Surabaya (Antara Jatim) - Sekretaris Pimpinan Wilayah Muhammadiyah Jawa Timur Nadjib Hamid menegaskan bahwa perbedaan penetapan waktu Hari Raya Idul Adha 10 Zulhijah 1436 Hijriah bukan sebuah ancaman bagi Muslim Indonesia.
"Justru perbedaan ini menjadi kekuatan untuk memperkaya wawasan dan memperindah bangunan demi kebaikan bersama," ujarnya ketika ditemui usai menyampaikan khutbah di Stadion Gelora 10 Nopember, Jalan Tambaksari Surabaya, Rabu.
Ia mencontohkan, simbol-simbol pembeda seperti warna bendera, salam pembuka dan penutup dalam sebuah acara, hendaknya tidak diproduksi untuk menumbuhkan kebencian terhadap kelompok lain yang memiliki identitas berbeda.
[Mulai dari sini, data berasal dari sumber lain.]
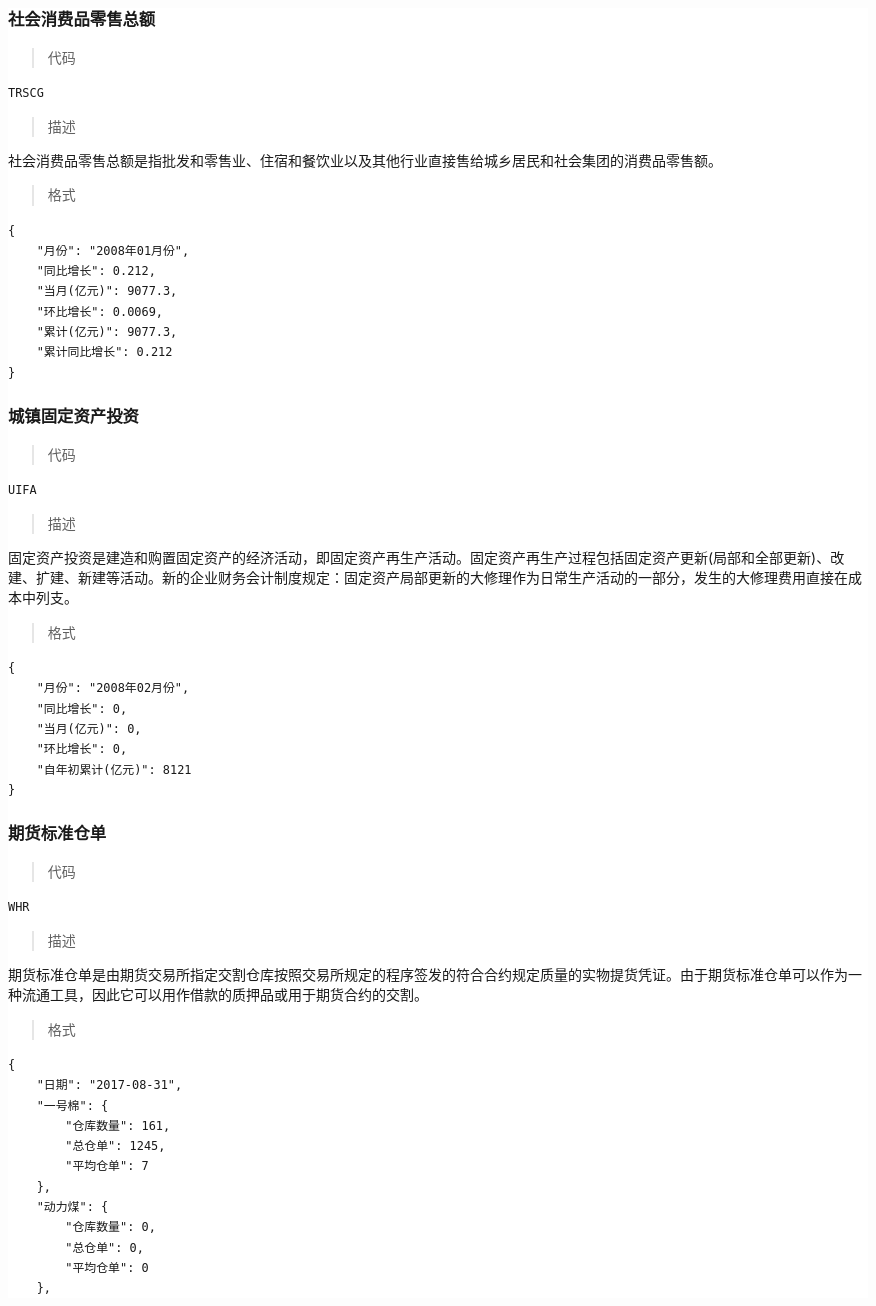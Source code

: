 ### 社会消费品零售总额

> 代码

`TRSCG`

> 描述

社会消费品零售总额是指批发和零售业、住宿和餐饮业以及其他行业直接售给城乡居民和社会集团的消费品零售额。

> 格式

```
{
    "月份": "2008年01月份",
    "同比增长": 0.212,
    "当月(亿元)": 9077.3,
    "环比增长": 0.0069,
    "累计(亿元)": 9077.3,
    "累计同比增长": 0.212
}
```

### 城镇固定资产投资

> 代码

`UIFA`

> 描述

固定资产投资是建造和购置固定资产的经济活动，即固定资产再生产活动。固定资产再生产过程包括固定资产更新(局部和全部更新)、改建、扩建、新建等活动。新的企业财务会计制度规定：固定资产局部更新的大修理作为日常生产活动的一部分，发生的大修理费用直接在成本中列支。

> 格式

```
{
    "月份": "2008年02月份", 
    "同比增长": 0, 
    "当月(亿元)": 0, 
    "环比增长": 0, 
    "自年初累计(亿元)": 8121
}
```

### 期货标准仓单

> 代码

`WHR`

> 描述

期货标准仓单是由期货交易所指定交割仓库按照交易所规定的程序签发的符合合约规定质量的实物提货凭证。由于期货标准仓单可以作为一种流通工具，因此它可以用作借款的质押品或用于期货合约的交割。

> 格式

```
{
    "日期": "2017-08-31", 
    "一号棉": {
        "仓库数量": 161, 
        "总仓单": 1245, 
        "平均仓单": 7
    }, 
    "动力煤": {
        "仓库数量": 0, 
        "总仓单": 0, 
        "平均仓单": 0
    }, 
```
"Etika berdemokrasi seperti inilah yang diharapkan dapat dipraktikkan di Negara kita, yakni masyarakatnya memiliki keragaman budaya, suku dan agama, termasuk keberagaman paham keagamannya," ucapnya.
Menurut mantan komisioner Komisi Pemilihan Umum (KPU) Jawa Timur tersebut, bangsa Indonesia tidak mungkin bisa dibangun hanya oleh sekelompok masyarakat, tapi perlu kontribusi dari komponen masyarakat lainnya.
"Karena itu, sangat penting dibangun kebersamaan dan kerja sama yang diikuti sikap toleransi dan saling menghargai antarsesama. Sebab, tanpa itu semua maka hanyalah omong kosong belaka," katanya.
Seperti diketahui, pelaksanaan Shalat Idul Adha tahun ini terjadi perbedaan antara Muhammadiyah dan pemerintah.
Keputusan Pimpinan Pusat Muhammadiyah menetapkan Idul Adha 1436 Hijriah pada 23 September 2015 itu berdasarkan penghitungan hisab hakiki wujudul hilal.
Sedangkan, Pemerintah menetapkan Idul Adha 1436 Hijriah jatuh pada Kamis, 24 September setelah Kementerian Agama menggelar sidang isbat di Jakarta, Minggu (13/9).
Sementara itu, pada Shalat Idul Adha yang diselenggarakan oleh Pimpinan Cabang Muhammadiyah Tambaksari tersebut diikuti oleh ribuan umat Islam, dan dimulai tepat pukul 06.00 WIB.
Nadjib Hamid yang juga bertindak sebagai imam Shalat Id menyampaikan khutbah yang materinya bertema "Pelajaran Demokrasi dari Nabi Ibrahim".
Peristiwa yang dialami Nabi Ibrahim dan ibadah kurban, kata dia, diperintahkan Allah kepada kaum beriman yang memiliki dua dimensi, yakni hubungan kepada Allah didasari iman dan ikhlas, serta hubungan sesama manusia berupa kepedulian terhadap sesamanya.